Menggugat Pers dan Negara #bridgingcourse

Menurut Amir Effendi Siregar, media Indonesia saat ini masih bersifat elitis dan media yang dirasa paling elite tersebut adalah media cetak seperti surat kabar dan majalah. Selain masih bersifat elitis, isi dari media Indonesia juga masih seragam, dan kepemilikannya masih  terkonsentrasi. Tetapi berbeda halnya dengan radio, radio adalah salah satu media yang menurut Amir jangkauannya paling luas dan paling demokratis dalam keragaman isi dan kepemilikan.
Ada dua regulasi media yang dipakai di negara demokratis. Pertama, media yang tak menggunakan wilayah publik atau frekuensi seperti surat kabar dan majalah. Pada media ini berlaku prinsip pengaturan diri sendiri oleh penerbit dan organisasi pers. Di samping itu, ada Dewan Pers yang bertugas menjaga kemerdekaan pers, meningkatkan kualitas profesi wartawan, dan menyelesaikan sengketa pemberitaan pers. Sejauh ini, masih banyak pihak yang merasa kinerja Dewan Pers belum memuaskan, karena belum terlihat kegiatan penelitian yang memadai untuk mengetahui media mana yang baik dan yang tidak.

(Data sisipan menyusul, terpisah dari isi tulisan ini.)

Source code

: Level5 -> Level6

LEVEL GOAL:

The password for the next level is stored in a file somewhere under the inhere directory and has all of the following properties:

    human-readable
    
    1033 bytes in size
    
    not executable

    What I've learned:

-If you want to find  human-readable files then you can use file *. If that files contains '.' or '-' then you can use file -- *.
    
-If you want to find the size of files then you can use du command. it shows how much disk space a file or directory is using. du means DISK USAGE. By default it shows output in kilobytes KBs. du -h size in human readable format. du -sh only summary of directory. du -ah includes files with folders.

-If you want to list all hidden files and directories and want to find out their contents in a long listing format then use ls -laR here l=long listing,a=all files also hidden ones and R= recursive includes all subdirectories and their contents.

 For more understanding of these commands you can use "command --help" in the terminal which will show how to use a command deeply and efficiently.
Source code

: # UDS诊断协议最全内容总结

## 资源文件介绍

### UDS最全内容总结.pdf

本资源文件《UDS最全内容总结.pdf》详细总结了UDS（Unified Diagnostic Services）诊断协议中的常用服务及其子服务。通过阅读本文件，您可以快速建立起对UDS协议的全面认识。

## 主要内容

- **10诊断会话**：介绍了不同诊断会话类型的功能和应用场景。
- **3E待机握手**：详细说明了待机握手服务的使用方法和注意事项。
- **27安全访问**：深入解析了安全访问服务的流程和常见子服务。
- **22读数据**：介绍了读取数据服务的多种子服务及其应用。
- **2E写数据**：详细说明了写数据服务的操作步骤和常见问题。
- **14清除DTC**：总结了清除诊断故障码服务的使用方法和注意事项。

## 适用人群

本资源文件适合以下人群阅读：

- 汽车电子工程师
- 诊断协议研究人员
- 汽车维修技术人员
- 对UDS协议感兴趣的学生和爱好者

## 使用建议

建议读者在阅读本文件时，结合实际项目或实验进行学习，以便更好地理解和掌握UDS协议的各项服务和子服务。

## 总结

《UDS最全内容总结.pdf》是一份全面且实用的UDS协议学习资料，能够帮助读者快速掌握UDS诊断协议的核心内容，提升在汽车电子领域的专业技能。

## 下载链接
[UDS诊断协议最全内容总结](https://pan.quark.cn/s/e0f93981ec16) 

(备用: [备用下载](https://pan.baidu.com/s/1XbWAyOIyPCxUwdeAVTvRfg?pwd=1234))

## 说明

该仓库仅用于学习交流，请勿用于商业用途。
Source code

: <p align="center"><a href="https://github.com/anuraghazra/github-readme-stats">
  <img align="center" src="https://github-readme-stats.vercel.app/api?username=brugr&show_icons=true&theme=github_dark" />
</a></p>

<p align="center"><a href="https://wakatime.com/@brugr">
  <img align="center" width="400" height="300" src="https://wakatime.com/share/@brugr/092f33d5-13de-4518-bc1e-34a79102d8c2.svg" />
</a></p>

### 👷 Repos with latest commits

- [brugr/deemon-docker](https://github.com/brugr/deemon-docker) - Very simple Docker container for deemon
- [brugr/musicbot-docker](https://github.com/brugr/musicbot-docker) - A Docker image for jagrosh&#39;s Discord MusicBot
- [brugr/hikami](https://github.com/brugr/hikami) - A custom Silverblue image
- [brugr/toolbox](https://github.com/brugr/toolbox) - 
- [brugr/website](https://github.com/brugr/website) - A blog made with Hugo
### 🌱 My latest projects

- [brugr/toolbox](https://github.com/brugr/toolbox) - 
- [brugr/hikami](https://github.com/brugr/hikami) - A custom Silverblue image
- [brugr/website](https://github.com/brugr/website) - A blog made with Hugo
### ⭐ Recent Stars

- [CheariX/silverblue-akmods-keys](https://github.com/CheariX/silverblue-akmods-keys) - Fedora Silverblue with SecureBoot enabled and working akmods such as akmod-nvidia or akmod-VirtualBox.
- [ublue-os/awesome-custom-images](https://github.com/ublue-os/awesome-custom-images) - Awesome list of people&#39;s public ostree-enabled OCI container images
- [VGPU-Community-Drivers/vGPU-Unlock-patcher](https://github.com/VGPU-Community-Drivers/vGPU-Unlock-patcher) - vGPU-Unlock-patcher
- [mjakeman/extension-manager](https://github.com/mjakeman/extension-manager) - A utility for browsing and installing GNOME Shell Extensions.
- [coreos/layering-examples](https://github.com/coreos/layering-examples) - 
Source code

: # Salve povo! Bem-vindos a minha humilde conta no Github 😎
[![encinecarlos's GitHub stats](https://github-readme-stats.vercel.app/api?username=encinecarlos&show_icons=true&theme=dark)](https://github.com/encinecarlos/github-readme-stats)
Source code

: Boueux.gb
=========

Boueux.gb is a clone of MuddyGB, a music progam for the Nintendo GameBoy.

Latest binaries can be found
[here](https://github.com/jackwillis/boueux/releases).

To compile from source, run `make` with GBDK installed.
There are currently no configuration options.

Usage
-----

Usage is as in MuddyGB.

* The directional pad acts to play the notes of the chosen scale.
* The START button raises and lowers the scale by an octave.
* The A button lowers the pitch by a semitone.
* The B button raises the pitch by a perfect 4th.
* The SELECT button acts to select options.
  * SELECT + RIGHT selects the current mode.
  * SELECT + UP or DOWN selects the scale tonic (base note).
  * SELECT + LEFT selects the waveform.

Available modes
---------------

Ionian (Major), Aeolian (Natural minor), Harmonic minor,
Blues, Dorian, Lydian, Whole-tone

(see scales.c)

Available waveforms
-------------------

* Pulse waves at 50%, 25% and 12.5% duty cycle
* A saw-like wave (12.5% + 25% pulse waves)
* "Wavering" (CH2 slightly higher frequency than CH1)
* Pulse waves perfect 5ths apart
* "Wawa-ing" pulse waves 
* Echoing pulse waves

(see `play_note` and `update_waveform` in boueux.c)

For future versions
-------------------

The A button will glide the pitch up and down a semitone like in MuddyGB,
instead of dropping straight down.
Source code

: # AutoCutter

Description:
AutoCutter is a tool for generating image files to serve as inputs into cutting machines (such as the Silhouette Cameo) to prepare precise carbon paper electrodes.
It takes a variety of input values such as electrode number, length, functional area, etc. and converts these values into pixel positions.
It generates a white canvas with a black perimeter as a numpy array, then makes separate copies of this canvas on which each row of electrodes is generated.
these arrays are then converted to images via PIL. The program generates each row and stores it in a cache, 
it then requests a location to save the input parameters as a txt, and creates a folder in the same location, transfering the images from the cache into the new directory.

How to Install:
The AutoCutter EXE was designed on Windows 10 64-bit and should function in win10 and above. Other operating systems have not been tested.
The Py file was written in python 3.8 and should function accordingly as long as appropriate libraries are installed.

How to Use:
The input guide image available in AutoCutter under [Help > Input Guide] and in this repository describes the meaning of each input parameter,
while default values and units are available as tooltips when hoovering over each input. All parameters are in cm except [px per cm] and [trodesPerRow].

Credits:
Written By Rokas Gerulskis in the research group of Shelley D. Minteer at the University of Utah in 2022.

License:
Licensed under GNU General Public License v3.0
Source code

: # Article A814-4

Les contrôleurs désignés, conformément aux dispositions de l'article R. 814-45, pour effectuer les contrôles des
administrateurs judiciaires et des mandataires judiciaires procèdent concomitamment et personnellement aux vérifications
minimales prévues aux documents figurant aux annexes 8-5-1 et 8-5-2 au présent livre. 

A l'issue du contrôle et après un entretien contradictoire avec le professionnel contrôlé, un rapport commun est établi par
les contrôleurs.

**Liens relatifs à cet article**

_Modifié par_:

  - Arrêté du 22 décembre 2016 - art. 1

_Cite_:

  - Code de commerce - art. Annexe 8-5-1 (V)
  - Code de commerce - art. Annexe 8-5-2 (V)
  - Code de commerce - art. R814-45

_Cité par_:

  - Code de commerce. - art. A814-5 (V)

Kedua, media yang memakai wilayah publik atau frekuensi seperti radio dan televisi. Media ini memiliki aturan yang ketat, harus memperoleh izin, isi tidak boleh partisan, kepemilikan terbatas, dan harus netral. Namun, kenyataan yang ada saat ini, media justru memperlihatkan pemusatan kepemilikan yang berlebihan dan terselip unsur partisan.
Independensi yang seharusnya dimiliki oleh media malah beralih menjadi alat bagi kepentingan pemilik untuk mencapai tujuan politiknya. Apalagi saat pemilihan umum nanti, Komisi Penyiaran Indonesia (KPI) sebagai regulator utama media dan Komisi Pemilihan Umum (KPU) harus bekerjasama untuk memantau isi media agar tetap netral.  
Permasalahan kepemilikan media, Kementrian Kominfo sebagai regulator utama seharusnya tidak membiarkan konsentrasi terjadi. Dengan tegas MK mengatakan, permasalahan yang terjadi sekarang bukan soal konstitusionalitas melainkan masalah penegakan hukum.
Kesalahan tersebut bukan hanya menjadi tanggung jawab pers Indonesia tetapi juga para regulator sebagai pengatur yang masih harus meningkatkan kinerjanya, dan juga aparat yang bertugas sebagai penegak hukum. Agar media di Indonesia menjadi media yang independen bukan media yang dipimpin oleh kapital yang dapat menguasai segala hal.